THE TASK:
Every line that contains "parseInt" must be located and copied from the data.

INFORMATION PROVIDED:
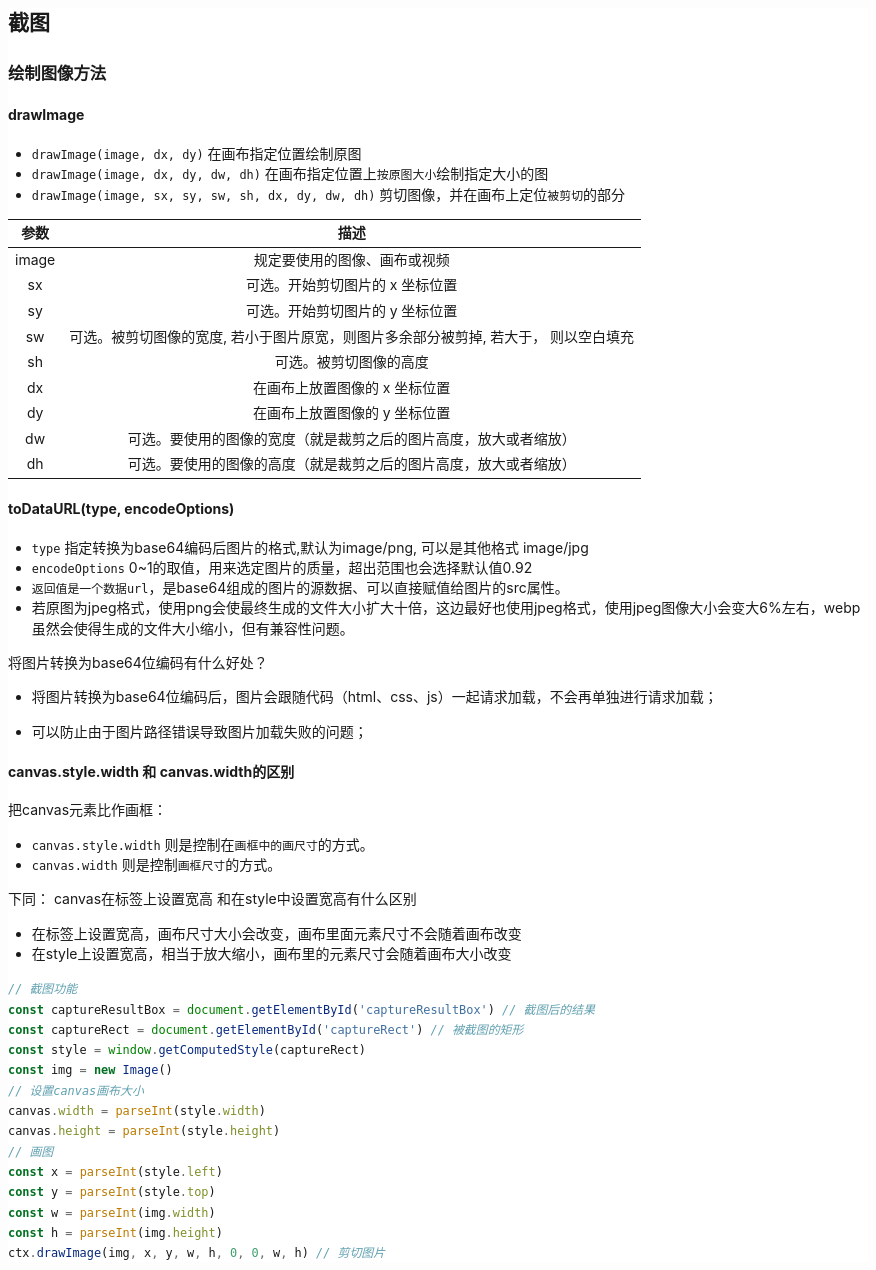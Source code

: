 ## 截图

### 绘制图像方法 
#### drawImage
+ `drawImage(image, dx, dy)` 在画布指定位置绘制原图
+ `drawImage(image, dx, dy, dw, dh)` 在画布指定位置上`按原图大小`绘制指定大小的图
+ `drawImage(image, sx, sy, sw, sh, dx, dy, dw, dh)` 剪切图像，并在画布上定位`被剪切`的部分

| 参数 | 描述|
| :----: | :----: |
| image | 规定要使用的图像、画布或视频 |
| sx    | 可选。开始剪切图片的 x 坐标位置 |
| sy    | 可选。开始剪切图片的 y 坐标位置 |
| sw    | 可选。被剪切图像的宽度, 若小于图片原宽，则图片多余部分被剪掉, 若大于， 则以空白填充 |
| sh    | 可选。被剪切图像的高度 |
| dx    | 在画布上放置图像的 x 坐标位置 |
| dy    | 在画布上放置图像的 y 坐标位置|
| dw    | 可选。要使用的图像的宽度（就是裁剪之后的图片高度，放大或者缩放）|
| dh    | 可选。要使用的图像的高度（就是裁剪之后的图片高度，放大或者缩放）|


####  toDataURL(type, encodeOptions) 

+ `type` 指定转换为base64编码后图片的格式,默认为image/png, 可以是其他格式 image/jpg
+ `encodeOptions` 0~1的取值，用来选定图片的质量，超出范围也会选择默认值0.92
+ `返回值是一个数据url`，是base64组成的图片的源数据、可以直接赋值给图片的src属性。
+  若原图为jpeg格式，使用png会使最终生成的文件大小扩大十倍，这边最好也使用jpeg格式，使用jpeg图像大小会变大6%左右，webp虽然会使得生成的文件大小缩小，但有兼容性问题。

将图片转换为base64位编码有什么好处？

+ 将图片转换为base64位编码后，图片会跟随代码（html、css、js）一起请求加载，不会再单独进行请求加载；

+ 可以防止由于图片路径错误导致图片加载失败的问题；


#### canvas.style.width 和 canvas.width的区别

把canvas元素比作画框： 
 + `canvas.style.width` 则是控制在`画框中的画尺寸`的方式。
 + `canvas.width` 则是控制`画框尺寸`的方式。

下同： canvas在标签上设置宽高 和在style中设置宽高有什么区别

+ 在标签上设置宽高，画布尺寸大小会改变，画布里面元素尺寸不会随着画布改变
+ 在style上设置宽高，相当于放大缩小，画布里的元素尺寸会随着画布大小改变

```js
// 截图功能
const captureResultBox = document.getElementById('captureResultBox') // 截图后的结果
const captureRect = document.getElementById('captureRect') // 被截图的矩形
const style = window.getComputedStyle(captureRect)
const img = new Image()
// 设置canvas画布大小
canvas.width = parseInt(style.width)
canvas.height = parseInt(style.height)
// 画图
const x = parseInt(style.left)
const y = parseInt(style.top)
const w = parseInt(img.width)
const h = parseInt(img.height)
ctx.drawImage(img, x, y, w, h, 0, 0, w, h) // 剪切图片
```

REPLY TO THE EXERCISE:
canvas.width = parseInt(style.width)
canvas.height = parseInt(style.height)
const x = parseInt(style.left)
const y = parseInt(style.top)
const w = parseInt(img.width)
const h = parseInt(img.height)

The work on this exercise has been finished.